South Georgia Macaroni Penguins
Macaroni Penguins are more numerous than King Penguins on South Georgia. However, we saw lots of King and very few
Macaroni. The King Penguins are very easy to access since they were located off broad beaches. The Macaroni came in on
narrow beaches and hiked to the slopes. Our last day at South Georgia we were able to reach a group of Macaroni. It was a
snowy wet day. The water was a little rougher. When we landed on a small beach, we had to make our way through
aggressive fur seals and then climb up a snowy slope to the Macaroni. It was worth the effort.

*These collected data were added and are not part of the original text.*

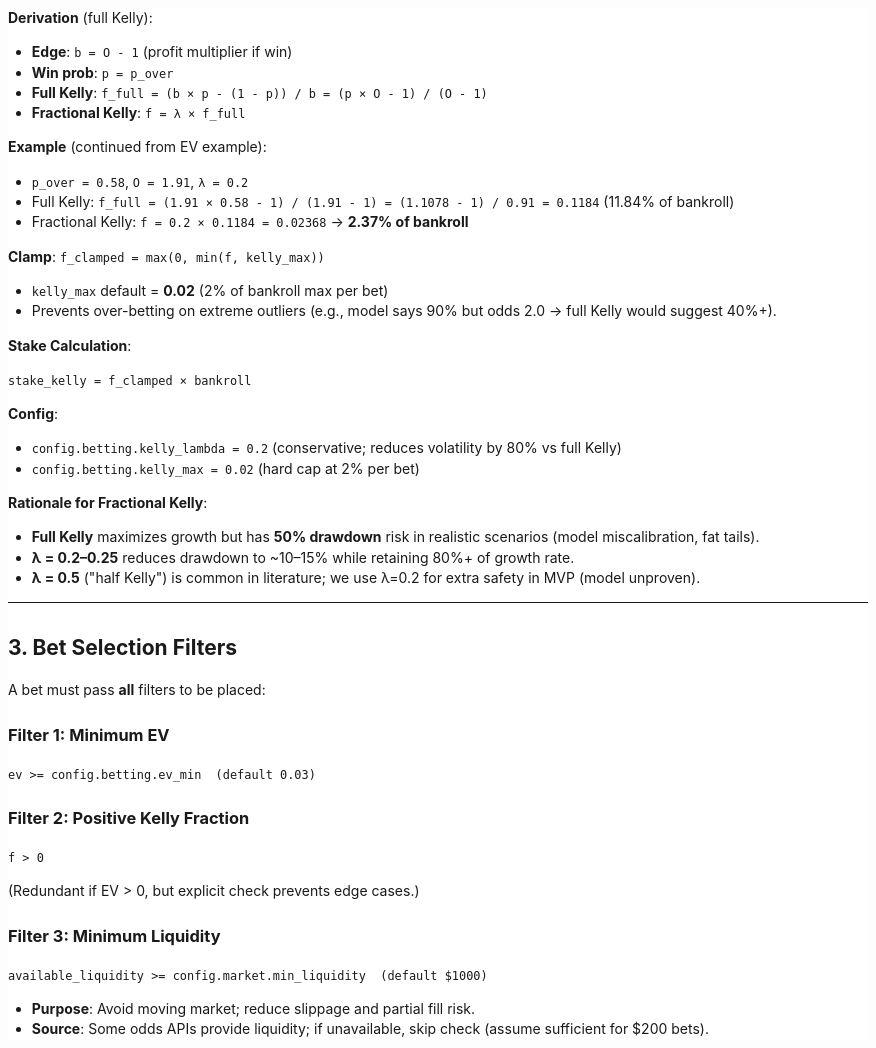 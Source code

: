 **Derivation** (full Kelly):
- **Edge**: `b = O - 1` (profit multiplier if win)
- **Win prob**: `p = p_over`
- **Full Kelly**: `f_full = (b × p - (1 - p)) / b = (p × O - 1) / (O - 1)`
- **Fractional Kelly**: `f = λ × f_full`

**Example** (continued from EV example):
- `p_over = 0.58`, `O = 1.91`, `λ = 0.2`
- Full Kelly: `f_full = (1.91 × 0.58 - 1) / (1.91 - 1) = (1.1078 - 1) / 0.91 = 0.1184` (11.84% of bankroll)
- Fractional Kelly: `f = 0.2 × 0.1184 = 0.02368` → **2.37% of bankroll**

**Clamp**: `f_clamped = max(0, min(f, kelly_max))`
- `kelly_max` default = **0.02** (2% of bankroll max per bet)
- Prevents over-betting on extreme outliers (e.g., model says 90% but odds 2.0 → full Kelly would suggest 40%+).

**Stake Calculation**:
```
stake_kelly = f_clamped × bankroll
```

**Config**:
- `config.betting.kelly_lambda = 0.2` (conservative; reduces volatility by 80% vs full Kelly)
- `config.betting.kelly_max = 0.02` (hard cap at 2% per bet)

**Rationale for Fractional Kelly**:
- **Full Kelly** maximizes growth but has **50% drawdown** risk in realistic scenarios (model miscalibration, fat tails).
- **λ = 0.2–0.25** reduces drawdown to ~10–15% while retaining 80%+ of growth rate.
- **λ = 0.5** ("half Kelly") is common in literature; we use λ=0.2 for extra safety in MVP (model unproven).

---

## 3. Bet Selection Filters

A bet must pass **all** filters to be placed:

### Filter 1: Minimum EV
```
ev >= config.betting.ev_min  (default 0.03)
```

### Filter 2: Positive Kelly Fraction
```
f > 0
```
(Redundant if EV > 0, but explicit check prevents edge cases.)

### Filter 3: Minimum Liquidity
```
available_liquidity >= config.market.min_liquidity  (default $1000)
```
- **Purpose**: Avoid moving market; reduce slippage and partial fill risk.
- **Source**: Some odds APIs provide liquidity; if unavailable, skip check (assume sufficient for $200 bets).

Another terrific encounter we had on South Georgia was a visit to see Wandering Albatross. These magnificent birds have
the largest wingspan of any bird on earth--up to eleven feet. These birds can live to the age of seventy. These birds are
incapable of taking off except in a strong wind. Once aloft, they are very efficient. The heart rate of a Wandering Albatross
is not much faster than one sitting still. Unlike most birds, they have two joints in their wings.
To see these
birds, we made
another Zodiac
landing and
challenged the
fur seals once
again. Then we
climbed up a
small mountain to
where the
Albatross raised
their young.
We were unusually fortunate in our timing. There were several males standing up in the exposed area with their wings
spread apart practicing for their departure (see the two photos below). In the next few hours these young Wandering
Albatross would take off and not return for seven years to find a mate! This young Albatross made an effort to fly and did
a crash landing just a few feet in front of us.
Many of the birds in this part of the world have huge wingspans. We saw Petral, Skua, and so much more bird life. Unlike
the penguins, these other birds are quite a challenge to photograph.